In summary, there is currently no reproducible and clinically practical standard to diagnose LPD and distinguish fertile from infertile women. The roles of luteal phase progesterone levels, endometrial biopsy, and other diagnostic studies have not been fully established, and the performance of these tests cannot be recommended. Furthermore, given the lack of a clear correlation between LPD by alternative definitions and clinically relevant outcomes, no test can be considered the gold standard. 


PROPOSED TREATMENTS 

Given the lack of clear diagnostic criteria for LPD and the overlapping results in most tests between fertile and infertile women, it is not surprising that quality data are lacking for treating LPD. The first approach to the treatment of potential LPD is the correction of any underlying condition, such as hypothalamic or thyroid dysfunction, or hyperprolactinemia. If no underlying abnormality is identified, then treatment becomes empiric and is not generally recommended. This should be interpreted in the context that LPD is difficult to define and there has been scant quality literature investigating treatment for LPD. The aim of empiric treatment has historically been to improve ovulatory function, promote endometrial maturation, enhance endometrial receptivity, and support implantation and development of an early pregnancy. Empiric strategies have included supplemental luteal progesterone, luteal progesterone plus estrogen, luteal hCG, or ovarian stimulation with clomiphene or gonadotropins. 

Ovarian Stimulation 

The use of agents to stimulate the ovaries may improve the fertility of subfertile women. The biologic plausibility of this treatment strategy is based on the physiologic continuity between the developing follicle and the corpus luteum. Improved preovulatory follicular dynamics should improve corpus luteum function. However, attempts to link poor fertility outcomes to these surrogate endpoints have been unsuccessful and ovulation induction has not been demonstrated to treat LPD (69–72). 

Progesterone 

Progesterone can be administered via oral, vaginal, and intra-muscular routes. The use of progesterone after fertility treatments is distinctly different from using it to supplement the natural menstrual cycle. Although progesterone is beneficial after various therapeutic infertility treatments, there is no evidence that progesterone is beneficial for fertility in natural cycles. Similarly, there is no evidence that progesterone is beneficial for treating LPD.  
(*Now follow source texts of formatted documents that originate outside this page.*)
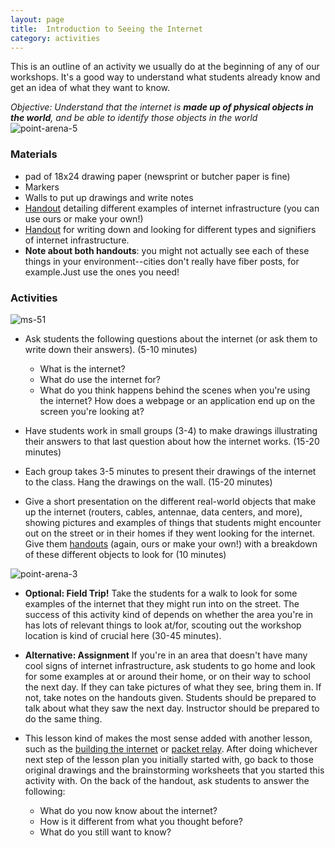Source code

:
```yaml
---
layout: page
title:  Introduction to Seeing the Internet
category: activities
---
```


This is an outline of an activity we usually do at the beginning of any of our workshops. It's a good way to understand what students already know and get an idea of what they want to know.

*Objective: Understand that the internet is **made up of physical objects in the world**, and be able to identify those objects in the world*
![point-arena-5](http://networks.land/assets/point-arena-5.JPG)

### Materials

- pad of 18x24 drawing paper (newsprint or butcher paper is fine)
- Markers
- Walls to put up drawings and write notes
- [Handout](/handouts/internet-objects.pdf) detailing different examples of internet infrastructure (you can use ours or make your own!)
- [Handout](/handouts/internet-scavenger-hunt.pdf) for writing down and looking for different types and signifiers of internet infrastructure. 
- **Note about both handouts**: you might not actually see each of these things in your environment--cities don't really have fiber posts, for example.Just use the ones you need!

### Activities

![ms-51](http://networks.land/assets/ms51-2.JPG)

- Ask students the following questions about the internet (or ask them to write down their answers). (5-10 minutes)

	- What is the internet?
	- What do use the internet for?
	- What do you think happens behind the scenes when you're using the internet? How does a webpage or an application end up on the screen you're looking at?

- Have students work in small groups (3-4) to make drawings illustrating their answers to that last question about how the internet works. (15-20 minutes)

- Each group takes 3-5 minutes to present their drawings of the internet to the class. Hang the drawings on the wall. (15-20 minutes) 

- Give a short presentation on the different real-world objects that make up the internet (routers, cables, antennae, data centers, and more), showing pictures and examples of things that students might encounter out on the street or in their homes if they went looking for the internet. Give them [handouts](/handouts/find-the-internet-worksheet.pdf) (again, ours or make your own!) with a breakdown of these different objects to look for (10 minutes)

![point-arena-3](http://networks.land/assets/point-arena-3.JPG)


- **Optional: Field Trip!** Take the students for a walk to look for some examples of the internet that they might run into on the street. The success of this activity kind of depends on whether the area you're in has lots of relevant things to look at/for, scouting out the workshop location is kind of crucial here (30-45 minutes).

- **Alternative: Assignment** If you're in an area that doesn't have many cool signs of internet infrastructure, ask students to go home and look for some examples at or around their home, or on their way to school the next day. If they can take pictures of what they see, bring them in. If not, take notes on the handouts given. Students should be prepared to talk about what they saw the next day. Instructor should be prepared to do the same thing.

- This lesson kind of makes the most sense added with another lesson, such as the [building the internet](/activities/what-is-the-internet-made-of/2-build-the-internet.html) or [packet relay](http://networks.land/activities/what-is-the-internet-made-of/3-be-the-internet.html). After doing whichever next step of the lesson plan you initially started with, go back to those original drawings and the brainstorming worksheets that you started this activity with. On the back of the handout, ask students to answer the following:
	- What do you now know about the internet?
	- How is it different from what you thought before?
	- What do you still want to know? 

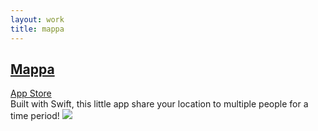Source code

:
 ```yaml
---
layout: work
title: mappa
---
```

<h2 class="h2-link"><a href="http://www.01click.net/">Mappa</a></h2>

<div class="subheader-links">
  <a href="https://itunes.apple.com/us/app/mappa/id931699397?mt=8">App Store</a>
</div>
Built with Swift, this little app share your location to multiple people for a time period!
<img class="work-screenshot" src="{{ site.baseurl }}/images/mappa.png">
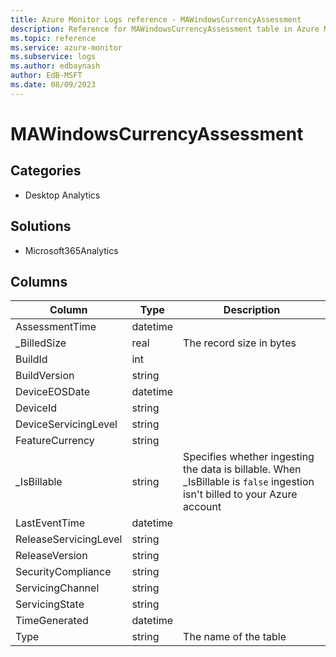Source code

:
 ```yaml
---
title: Azure Monitor Logs reference - MAWindowsCurrencyAssessment
description: Reference for MAWindowsCurrencyAssessment table in Azure Monitor Logs.
ms.topic: reference
ms.service: azure-monitor
ms.subservice: logs
ms.author: edbaynash
author: EdB-MSFT
ms.date: 08/09/2023
---
```


# MAWindowsCurrencyAssessment



## Categories

- Desktop Analytics
## Solutions

- Microsoft365Analytics




## Columns

| Column | Type | Description |
|---|---|---|
| AssessmentTime | datetime |   |
| _BilledSize | real | The record size in bytes |
| BuildId | int |   |
| BuildVersion | string |   |
| DeviceEOSDate | datetime |   |
| DeviceId | string |   |
| DeviceServicingLevel | string |   |
| FeatureCurrency | string |   |
| _IsBillable | string | Specifies whether ingesting the data is billable. When _IsBillable is `false` ingestion isn't billed to your Azure account |
| LastEventTime | datetime |   |
| ReleaseServicingLevel | string |   |
| ReleaseVersion | string |   |
| SecurityCompliance | string |   |
| ServicingChannel | string |   |
| ServicingState | string |   |
| TimeGenerated | datetime |   |
| Type | string | The name of the table |
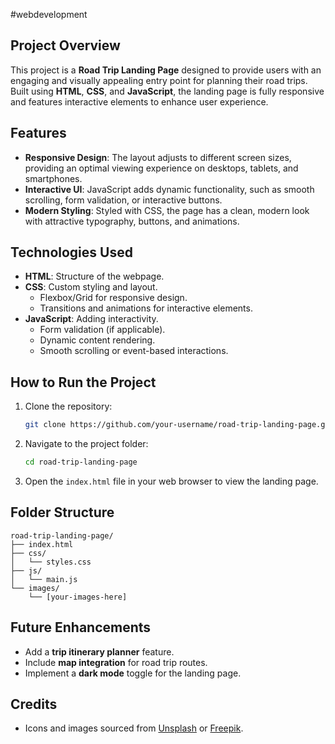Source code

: #webdevelopment
## Project Overview

This project is a **Road Trip Landing Page** designed to provide users with an engaging and visually appealing entry point for planning their road trips. Built using **HTML**, **CSS**, and **JavaScript**, the landing page is fully responsive and features interactive elements to enhance user experience.

## Features

- **Responsive Design**: The layout adjusts to different screen sizes, providing an optimal viewing experience on desktops, tablets, and smartphones.
- **Interactive UI**: JavaScript adds dynamic functionality, such as smooth scrolling, form validation, or interactive buttons.
- **Modern Styling**: Styled with CSS, the page has a clean, modern look with attractive typography, buttons, and animations.

## Technologies Used

- **HTML**: Structure of the webpage.
- **CSS**: Custom styling and layout.
  - Flexbox/Grid for responsive design.
  - Transitions and animations for interactive elements.
- **JavaScript**: Adding interactivity.
  - Form validation (if applicable).
  - Dynamic content rendering.
  - Smooth scrolling or event-based interactions.

## How to Run the Project

1. Clone the repository:

   ```bash
   git clone https://github.com/your-username/road-trip-landing-page.git
   ```

2. Navigate to the project folder:

   ```bash
   cd road-trip-landing-page
   ```

3. Open the `index.html` file in your web browser to view the landing page.

## Folder Structure

```
road-trip-landing-page/
├── index.html
├── css/
│   └── styles.css
├── js/
│   └── main.js
└── images/
    └── [your-images-here]
```

## Future Enhancements

- Add a **trip itinerary planner** feature.
- Include **map integration** for road trip routes.
- Implement a **dark mode** toggle for the landing page.
  
## Credits

- Icons and images sourced from [Unsplash](https://unsplash.com) or [Freepik](https://www.freepik.com).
There are no RCTs investigating progesterone supplementation for women with LPD. Studies have investigated progesterone supplementation for recurrent pregnancy loss, which theoretically may overlap with LPD due to inadequate progesterone support for early pregnancy. A systematic review and meta-analysis also suggested that progestogen supplementation reduced the miscarriage rate in women with unexplained recurrent miscarriage (73). However, in another study, progesterone supplementation initiated after a positive pregnancy test was not shown to decrease miscarriage risk (74). The data on the use of progesterone supplementation for recurrent pregnancy loss are conflicting and may not necessarily be reflective of patients with LPD. 


FUTURE DIRECTIONS
 

Despite LPD being proposed as a clinical entity causing infertility and early pregnancy loss for over 70 years, there is a lack of quality research on the diagnostic criteria and treatment of LPD. Controversy remains regarding the definition, diagnosis, and clinical significance of LPD outside of a known pathologic condition suppressing LH pulsatility. There is a need for research to determine if isolated LPD is a clinical entity that leads to infertility. If LPD can be demonstrated, then further research to develop diagnostic tests that differentiate fertile from infertile women with LPD is needed. Finally, randomized trials could be performed to evaluate therapeutic options for women with proven LPD. Present limited data do not support LPD as a clinical entity that causes infertility or early pregnancy loss, or that treatment can improve clinical outcomes.  


SUMMARY
 

  • LPD is a clinical diagnosis and may be present with a luteal phase %10 days in length. 
  • Abnormal luteal function may occur as the result of several medical conditions. 
  • True isolated LPD implies an underlying pathologic abnormality of the luteal phase in the absence of an identifiable disease process negatively affecting normal LH support of the corpus luteum. 
  • No diagnostic test for LPD has proven to be reliable in the clinical setting or in differentiating fertile from infertile women. 
  • Endometrial biopsies only have the precision to distinguish the early luteal, midluteal, and late luteal phases, and have been shown to not discriminate between fertile and infertile women. 
  • No treatment for LPD has been shown to improve pregnancy rates in natural, unstimulated cycles. 


CONCLUSION
 

  • Infertile women suspected of having abnormal luteal function due to an underlying medical condition should be evaluated and appropriately treated for an identified abnormality. 
  • Histologic dating of the endometrium with endometrial biopsies is not recommended. 
  • Additional research is needed to determine if testing modalities, such as combined testing (i.e., luteal progesterone measurement and luteal phase length <10 days for the diagnosis of LPD), identifies a subgroup of patients with poorer reproductive outcomes and, if so, whether treatment improves outcomes. 


Acknowledgments:
This report was developed under the direction of the Practice Committees of the American Society for Reproductive Medicine (ASRM) and Society for Reproductive Endocrinology and Infertility (SREI) as a service to its members and other practicing clinicians. Although this document reflects appropriate management of a problem encountered in the practice of reproductive medicine, it is not intended to be the only approved standard of practice or to dictate an exclusive course of treatment. Other plans of management may be appropriate, taking into account the needs of the individual patient, available resources, and institutional or clinical practice limitations. The Practice Committees of ASRM and SREI and the Board of Directors of the ASRM have approved this report. 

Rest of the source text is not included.